Trzydziestokrotność nie jest prawem nabytym, tylko przepisem, który państwo może zmienić w każdej chwili – nikt nigdy nie obiecywał, że to będzie obowiązywać na wieki wieków. Limit wysokości emerytury z kolei mógłby łamać prawa nabyte, gdyby komuś przysługiwała obecnie emerytura przekraczająca te 15 tysięcy – ale ponieważ trzydziestokrotność uniemożliwia zebranie wystarczających środków na koncie emerytalnym, to nikt jeszcze takiego prawa nie nabył.
> O ile wiem, te emigrujące rzesze nie rekrutują się z klasy wyższej (czy choćby upper middle), tylko wręcz przeciwnie.
Bo i upper cośtam jest liczebnie proporcjonalnie mniejsza. A np. takie outsourcingi cichcem wynoszą się ostatnimi czasy z Krakowa do Indii czy innego Pakistanu zapewne również przez wszystko, tylko nie przez Excela…
> Trzydziestokrotność nie jest prawem nabytym, tylko przepisem, który państwo może zmienić w każdej chwili – nikt nigdy nie obiecywał, że to będzie obowiązywać na wieki wieków. Limit wysokości emerytury z kolei mógłby łamać prawa nabyte, gdyby komuś przysługiwała obecnie emerytura przekraczająca te 15 tysięcy – ale ponieważ trzydziestokrotność uniemożliwia zebranie wystarczających środków na koncie emerytalnym, to nikt jeszcze takiego prawa nie nabył.
Czyli po prostu: cały nasz pomysł na państwo to podnoszenie danin i podatków. Tyle lat zainteresowania polityką i takie wybitne wnioski. Pogratulować… :)
OK, to podrzuć jakieś statystyki, które by pokazywały poważną emigrację wyższych sfer.

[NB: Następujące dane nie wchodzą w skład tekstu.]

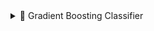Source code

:<details>
<summary>📘 Gradient Boosting Classifier</summary>

**Gradient Boosting Classifier** is an **ensemble learning algorithm** used for **classification tasks**.  
It builds a strong classifier by **combining multiple weak learners** (typically decision trees) in a **sequential manner**, where each new model corrects the mistakes of the previous ones.  

Unlike AdaBoost, Gradient Boosting minimizes the **loss function directly using gradient descent**, allowing it to optimize complex, differentiable loss functions.

---

## Intuition

The main idea is to **add models sequentially**, each new model focusing on the **residual errors (misclassifications)** of the previous models.  
Instead of re-weighting samples (as AdaBoost does), Gradient Boosting computes the **negative gradient of the loss function** and fits new learners to this gradient.  

The final classifier is formed by **aggregating the weighted predictions** from all the weak learners.

---

## Model Structure

Gradient Boosting for classification works as follows:

1. Start with an initial model (often based on log odds for binary classification).  
2. Compute **pseudo-residuals** — representing the gradient of the loss function.  
3. Train a weak learner on these pseudo-residuals.  
4. Compute the optimal weight (step size) for the learner.  
5. Update the model’s predictions by adding the scaled learner outputs.  
6. Repeat steps 2–5 for multiple iterations.

The final classifier combines all weak learners into a **strong ensemble model**.

---

## Loss Function

For classification, Gradient Boosting commonly uses the **logistic (deviance) loss function**, especially for binary classification:

$$
L(y, \hat{y}) = \sum_{i=1}^{m} \log(1 + e^{-y_i \hat{y}_i})
$$

Where:  
- \( y_i \in \{-1, +1\} \) = actual class label  
- \( \hat{y}_i \) = model’s predicted score (before applying sigmoid)  
- \( m \) = total number of training samples  

The algorithm minimizes this loss using **gradient descent**, fitting each new learner to the **negative gradient** of this function.

---

## Training Process

At each iteration \( t \):

1. Compute pseudo-residuals:
   $$
   r_i^{(t)} = -\frac{\partial L(y_i, F_{t-1}(x_i))}{\partial F_{t-1}(x_i)}
   $$
2. Fit a weak learner \( h_t(x) \) to the pseudo-residuals \( r_i^{(t)} \).
3. Compute the optimal step size \( \gamma_t \):
   $$
   \gamma_t = \arg\min_\gamma \sum_{i=1}^{m} L(y_i, F_{t-1}(x_i) + \gamma \cdot h_t(x_i))
   $$
4. Update the model:
   $$
   F_t(x) = F_{t-1}(x) + \eta \cdot \gamma_t \cdot h_t(x)
   $$
   where \( \eta \) is the **learning rate** controlling the contribution of each tree.
5. Convert model scores to probabilities using the **sigmoid function**:
   $$
   P(y=1|x) = \frac{1}{1 + e^{-F_T(x)}}
   $$

The final class prediction is:
$$
\hat{y} = 
\begin{cases} 
1, & \text{if } P(y=1|x) > 0.5 \\
0, & \text{otherwise}
\end{cases}
$$

---

## Visualization

<img src="gradientBoostingClassifier.png" alt="Gradient Boosting Classifier Visualization" width="500"/>

- Each weak learner corrects the **classification errors** of the previous models.  
- Predictions are combined using **gradient-based optimization**.  
- The model improves **sequentially** with each iteration.

---

## Accuracy

The following graph shows the accuracy and classification performance of the implemented Gradient Boosting Classifier model:

<img src="gradientClassifierAccuracy.png" alt="Accuracy Graph" width="500"/>

</details>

Jeśli ktoś kieruje się wyłącznie kosztami, to i tak nie ma sposobu, żeby polscy programiści wytrzymali konkurencję Hindusów – nawet jeśli zetniemy podatki do zera, to Hindus nadal zakoduje stronę parę razy taniej niż Polak. Nie tędy droga.
Czyli po prostu: cały Twój pomysł na dyskusję to walka z chochołem?
Jakoś trzeba sobie radzić. Dobrze, jak są dzieci które pomogą.